Modification of kraft paper with plant oils strongly decreased the microbial growth, both on fresh curd cheese and on fresh beef meat, as shown by the decrease of total viable count. Only small differences could be observed according to the activation method. The samples obtained by plasma treatment had slightly better inhibition effect on bacterial growth on cheese compared with those modified by γ-irradiation, while opposite was observed on beef meat, as evidenced from the values of percent cell growth relative with the unmodified kraft paper. Differences were also noticed between the two plant oils, the rosehip seeds vegetal oil having slightly better effect compared with clove essential oil.

It appeared that both plant oils showed good microbial inhibition on curd cheese, the cellular growth decreasing below 50% after 48 h. However, the cellular growth remained high, above 80%, for beef. These results may indicate that the tested kraft papers loaded with plant oils are more suitable for prolonging the preservation of foods with rather low initial bacterial content, such as fresh cheese. Higher amounts of plant oils would be needed to increase the efficiency against bacterial growth for foods with larger initial numbers of bacterial colonies, such as fresh raw beef meat products. However, attention should be paid on the fact that greater amounts of plant oils could negatively affect the organoleptic properties of foods.

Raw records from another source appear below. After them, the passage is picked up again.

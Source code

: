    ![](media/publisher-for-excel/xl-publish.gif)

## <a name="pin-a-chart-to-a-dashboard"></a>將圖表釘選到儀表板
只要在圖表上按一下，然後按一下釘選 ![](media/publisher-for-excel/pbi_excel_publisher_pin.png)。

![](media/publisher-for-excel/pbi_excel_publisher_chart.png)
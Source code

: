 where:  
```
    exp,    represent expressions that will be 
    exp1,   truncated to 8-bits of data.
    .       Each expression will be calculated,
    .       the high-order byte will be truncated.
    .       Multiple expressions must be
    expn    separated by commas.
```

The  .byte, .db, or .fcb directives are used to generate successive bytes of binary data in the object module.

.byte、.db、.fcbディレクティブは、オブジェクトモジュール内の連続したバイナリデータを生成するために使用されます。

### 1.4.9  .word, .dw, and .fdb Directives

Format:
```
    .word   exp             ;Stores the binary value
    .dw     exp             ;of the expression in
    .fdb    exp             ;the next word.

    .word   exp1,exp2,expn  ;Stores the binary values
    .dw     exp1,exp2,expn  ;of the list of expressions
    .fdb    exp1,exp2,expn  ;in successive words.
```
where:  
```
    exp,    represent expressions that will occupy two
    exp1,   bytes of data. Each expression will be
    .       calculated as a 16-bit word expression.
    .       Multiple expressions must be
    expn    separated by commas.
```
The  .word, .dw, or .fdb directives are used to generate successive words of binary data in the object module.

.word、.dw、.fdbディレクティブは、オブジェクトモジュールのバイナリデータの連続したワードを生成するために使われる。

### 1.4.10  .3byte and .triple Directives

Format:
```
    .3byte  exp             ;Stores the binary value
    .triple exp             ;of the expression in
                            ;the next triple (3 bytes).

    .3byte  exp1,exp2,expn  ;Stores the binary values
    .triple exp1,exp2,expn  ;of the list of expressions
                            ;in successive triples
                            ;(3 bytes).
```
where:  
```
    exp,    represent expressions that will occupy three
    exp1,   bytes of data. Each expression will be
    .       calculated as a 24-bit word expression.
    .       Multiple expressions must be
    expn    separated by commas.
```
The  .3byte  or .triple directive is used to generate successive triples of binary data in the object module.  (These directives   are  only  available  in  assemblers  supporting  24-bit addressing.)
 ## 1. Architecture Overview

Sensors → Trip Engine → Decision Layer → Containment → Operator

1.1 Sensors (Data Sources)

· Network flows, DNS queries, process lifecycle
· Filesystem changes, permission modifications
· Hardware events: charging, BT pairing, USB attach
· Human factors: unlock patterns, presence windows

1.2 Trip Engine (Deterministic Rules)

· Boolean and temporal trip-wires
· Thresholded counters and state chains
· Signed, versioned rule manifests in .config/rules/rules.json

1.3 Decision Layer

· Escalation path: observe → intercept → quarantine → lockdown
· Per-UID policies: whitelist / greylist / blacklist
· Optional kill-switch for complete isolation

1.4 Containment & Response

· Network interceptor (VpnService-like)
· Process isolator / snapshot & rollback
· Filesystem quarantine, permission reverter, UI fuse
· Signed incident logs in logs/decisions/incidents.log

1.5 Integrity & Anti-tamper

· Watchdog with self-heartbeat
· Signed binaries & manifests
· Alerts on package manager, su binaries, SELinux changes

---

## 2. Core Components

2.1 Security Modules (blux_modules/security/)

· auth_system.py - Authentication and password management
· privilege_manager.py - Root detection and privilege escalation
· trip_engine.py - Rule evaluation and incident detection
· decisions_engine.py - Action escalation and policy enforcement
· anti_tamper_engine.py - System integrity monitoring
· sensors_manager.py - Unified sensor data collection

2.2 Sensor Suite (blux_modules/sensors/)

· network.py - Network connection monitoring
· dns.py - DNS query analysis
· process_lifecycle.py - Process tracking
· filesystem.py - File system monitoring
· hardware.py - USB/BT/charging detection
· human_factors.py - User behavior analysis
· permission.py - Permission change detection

Supplementary respirometry tests on fresh cheese were performed and showed that loading the kraft paper with the studied plant oils leads to lower oxygen consumption (Figure 7), which is related with inhibited biological processes of microbial growth. No clear differentiation could be observed between the two types of oils (essential and vegetal) or between the two types of physical activation (plasma or gamma irradiation) of paper, especially in the first two days of testing. The obtained respirometry results provide additional support for the potential use of oil loaded kraft paper as bioactive food packaging material.

4. Conclusions

This study presented a way to impart bioactive properties to kraft cellulose paper by immobilization of antioxidant and antimicrobial plant oils, using cold plasma or γ-irradiation as substrate activation techniques. Structural and morphological properties of newly modified samples were strongly affected both by physical activation procedures and by oils loading, the changes being evidenced by ATR-FTIR and SEM-EDX data. Depending on the plant oil’s type used, modified kraft paper presented different antibacterial and antioxidant properties. Essential clove oil induced higher antioxidant activity and better results for in-vivo antibacterial tests on fresh curd cheese and beef meat while cold pressed rosehip seeds oil was more effective for in-vitro tests on Listeria monocytogenes (+), Salmonella enteritidis (−) and Escherichia coli (−). The respirometry tests also supports the in vivo antimicrobial results, indicating that these materials could be promising for use in food industry to prolong food shelf-life.